Dataset records —

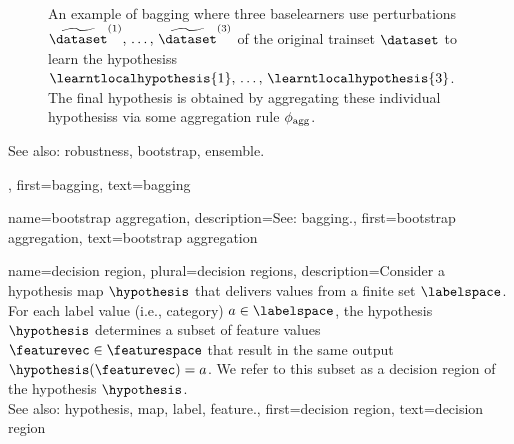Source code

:{{\begin{figure}[htbp]
\begin{center}
		\caption{An example of bagging where three \glspl{baselearner} use perturbations  
		$\widetilde{\dataset}^{(1)},\,\ldots,\,\widetilde{\dataset}^{(3)}$ of 
		the original \gls{trainset} $\dataset$ to learn the \glspl{hypothesis} 
		$\learntlocalhypothesis{1},\,\ldots,\,\learntlocalhypothesis{3}$. The final 
		\gls{hypothesis} is obtained by aggregating these individual \glspl{hypothesis} 
		via some aggregation rule $\phi_{\rm agg}$.}
		\end{center}
		\end{figure}
		See also: \gls{robustness}, \gls{bootstrap}, \gls{ensemble}.},
	first={bagging},
	text={bagging}
}

{name={bootstrap aggregation}, 
 description={See: \gls{bagging}.},
 first={bootstrap aggregation},
 text={bootstrap aggregation} 
}	

{name={decision region}, plural={decision regions}, 
	description={Consider 
		a \gls{hypothesis} \gls{map} $\hypothesis$ that delivers values from a finite set $\labelspace$. 
		For each \gls{label} value (i.e., category) $a \in \labelspace$, the \gls{hypothesis} $\hypothesis$ 
		determines a subset of \gls{feature} values $\featurevec \in \featurespace$ that result 
		in the same output $\hypothesis(\featurevec)=a$. We refer to this subset as a decision 
		region of the \gls{hypothesis} $\hypothesis$. \\
		See also: \gls{hypothesis}, \gls{map}, \gls{label}, \gls{feature}.},
	first={decision region},
	text={decision region} 
}

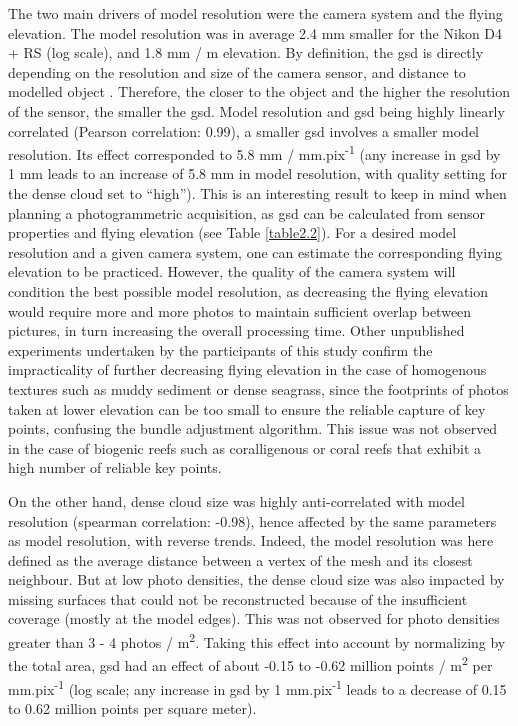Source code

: The two main drivers of model resolution were the camera system and the flying elevation. The model resolution was in average 2.4 mm smaller for the Nikon D4 + RS (log scale), and 1.8 mm / m elevation. By definition, the \acrshort{gsd} is directly depending on the resolution and size of the camera sensor, and distance to modelled object \citep{forstner_photogrammetric_2016}. Therefore, the closer to the object and the higher the resolution of the sensor, the smaller the \acrshort{gsd}. Model resolution and \acrshort{gsd} being highly linearly correlated (Pearson correlation: 0.99), a smaller \acrshort{gsd} involves a smaller model resolution. Its effect corresponded to 5.8 mm / mm.pix\textsuperscript{-1} (any increase in \acrshort{gsd} by 1 mm leads to an increase of 5.8 mm in model resolution, with quality setting for the dense cloud set to “high”). This is an interesting result to keep in mind when planning a photogrammetric acquisition, as \acrshort{gsd} can be calculated from sensor properties and flying elevation (see Table \ref{table2.2}). For a desired model resolution and a given camera system, one can estimate the corresponding flying elevation to be practiced. However, the quality of the camera system will condition the best possible model resolution, as decreasing the flying elevation would require more and more photos to maintain sufficient overlap between pictures, in turn increasing the overall processing time. Other unpublished experiments undertaken by the participants of this study confirm the impracticality of further decreasing flying elevation in the case of homogenous textures such as muddy sediment or dense seagrass, since the footprints of photos taken at lower elevation can be too small to ensure the reliable capture of key points, confusing the bundle adjustment algorithm. This issue was not observed in the case of biogenic reefs such as coralligenous or coral reefs that exhibit a high number of reliable key points.

On the other hand, dense cloud size was highly anti-correlated with model resolution (spearman correlation: -0.98), hence affected by the same parameters as model resolution, with reverse trends. Indeed, the model resolution was here defined as the average distance between a vertex of the mesh and its closest neighbour. But at low photo densities, the dense cloud size was also impacted by missing surfaces that could not be reconstructed because of the insufficient coverage (mostly at the model edges). This was not observed for photo densities greater than 3 - 4 photos / m\textsuperscript{2}. Taking this effect into account by normalizing by the total area, \acrshort{gsd} had an effect of about -0.15 to -0.62 million points / m\textsuperscript{2} per mm.pix\textsuperscript{-1} (log scale; any increase in \acrshort{gsd} by 1 mm.pix\textsuperscript{-1} leads to a decrease of 0.15 to 0.62 million points per square meter).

Exercise instructions — Take the entries above and set them down exactly, minus the pictures.

Exercise output —
Source code

:{{\begin{figure}[htbp]
\begin{center}
		\caption{An example of bagging where three \glspl{baselearner} use perturbations  
		$\widetilde{\dataset}^{(1)},\,\ldots,\,\widetilde{\dataset}^{(3)}$ of 
		the original \gls{trainset} $\dataset$ to learn the \glspl{hypothesis} 
		$\learntlocalhypothesis{1},\,\ldots,\,\learntlocalhypothesis{3}$. The final 
		\gls{hypothesis} is obtained by aggregating these individual \glspl{hypothesis} 
		via some aggregation rule $\phi_{\rm agg}$.}
		\end{center}
		\end{figure}
		See also: \gls{robustness}, \gls{bootstrap}, \gls{ensemble}.},
	first={bagging},
	text={bagging}
}

{name={bootstrap aggregation}, 
 description={See: \gls{bagging}.},
 first={bootstrap aggregation},
 text={bootstrap aggregation} 
}	

{name={decision region}, plural={decision regions}, 
	description={Consider 
		a \gls{hypothesis} \gls{map} $\hypothesis$ that delivers values from a finite set $\labelspace$. 
		For each \gls{label} value (i.e., category) $a \in \labelspace$, the \gls{hypothesis} $\hypothesis$ 
		determines a subset of \gls{feature} values $\featurevec \in \featurespace$ that result 
		in the same output $\hypothesis(\featurevec)=a$. We refer to this subset as a decision 
		region of the \gls{hypothesis} $\hypothesis$. \\
		See also: \gls{hypothesis}, \gls{map}, \gls{label}, \gls{feature}.},
	first={decision region},
	text={decision region} 
}

Source code

: The two main drivers of model resolution were the camera system and the flying elevation. The model resolution was in average 2.4 mm smaller for the Nikon D4 + RS (log scale), and 1.8 mm / m elevation. By definition, the \acrshort{gsd} is directly depending on the resolution and size of the camera sensor, and distance to modelled object \citep{forstner_photogrammetric_2016}. Therefore, the closer to the object and the higher the resolution of the sensor, the smaller the \acrshort{gsd}. Model resolution and \acrshort{gsd} being highly linearly correlated (Pearson correlation: 0.99), a smaller \acrshort{gsd} involves a smaller model resolution. Its effect corresponded to 5.8 mm / mm.pix\textsuperscript{-1} (any increase in \acrshort{gsd} by 1 mm leads to an increase of 5.8 mm in model resolution, with quality setting for the dense cloud set to “high”). This is an interesting result to keep in mind when planning a photogrammetric acquisition, as \acrshort{gsd} can be calculated from sensor properties and flying elevation (see Table \ref{table2.2}). For a desired model resolution and a given camera system, one can estimate the corresponding flying elevation to be practiced. However, the quality of the camera system will condition the best possible model resolution, as decreasing the flying elevation would require more and more photos to maintain sufficient overlap between pictures, in turn increasing the overall processing time. Other unpublished experiments undertaken by the participants of this study confirm the impracticality of further decreasing flying elevation in the case of homogenous textures such as muddy sediment or dense seagrass, since the footprints of photos taken at lower elevation can be too small to ensure the reliable capture of key points, confusing the bundle adjustment algorithm. This issue was not observed in the case of biogenic reefs such as coralligenous or coral reefs that exhibit a high number of reliable key points.

On the other hand, dense cloud size was highly anti-correlated with model resolution (spearman correlation: -0.98), hence affected by the same parameters as model resolution, with reverse trends. Indeed, the model resolution was here defined as the average distance between a vertex of the mesh and its closest neighbour. But at low photo densities, the dense cloud size was also impacted by missing surfaces that could not be reconstructed because of the insufficient coverage (mostly at the model edges). This was not observed for photo densities greater than 3 - 4 photos / m\textsuperscript{2}. Taking this effect into account by normalizing by the total area, \acrshort{gsd} had an effect of about -0.15 to -0.62 million points / m\textsuperscript{2} per mm.pix\textsuperscript{-1} (log scale; any increase in \acrshort{gsd} by 1 mm.pix\textsuperscript{-1} leads to a decrease of 0.15 to 0.62 million points per square meter).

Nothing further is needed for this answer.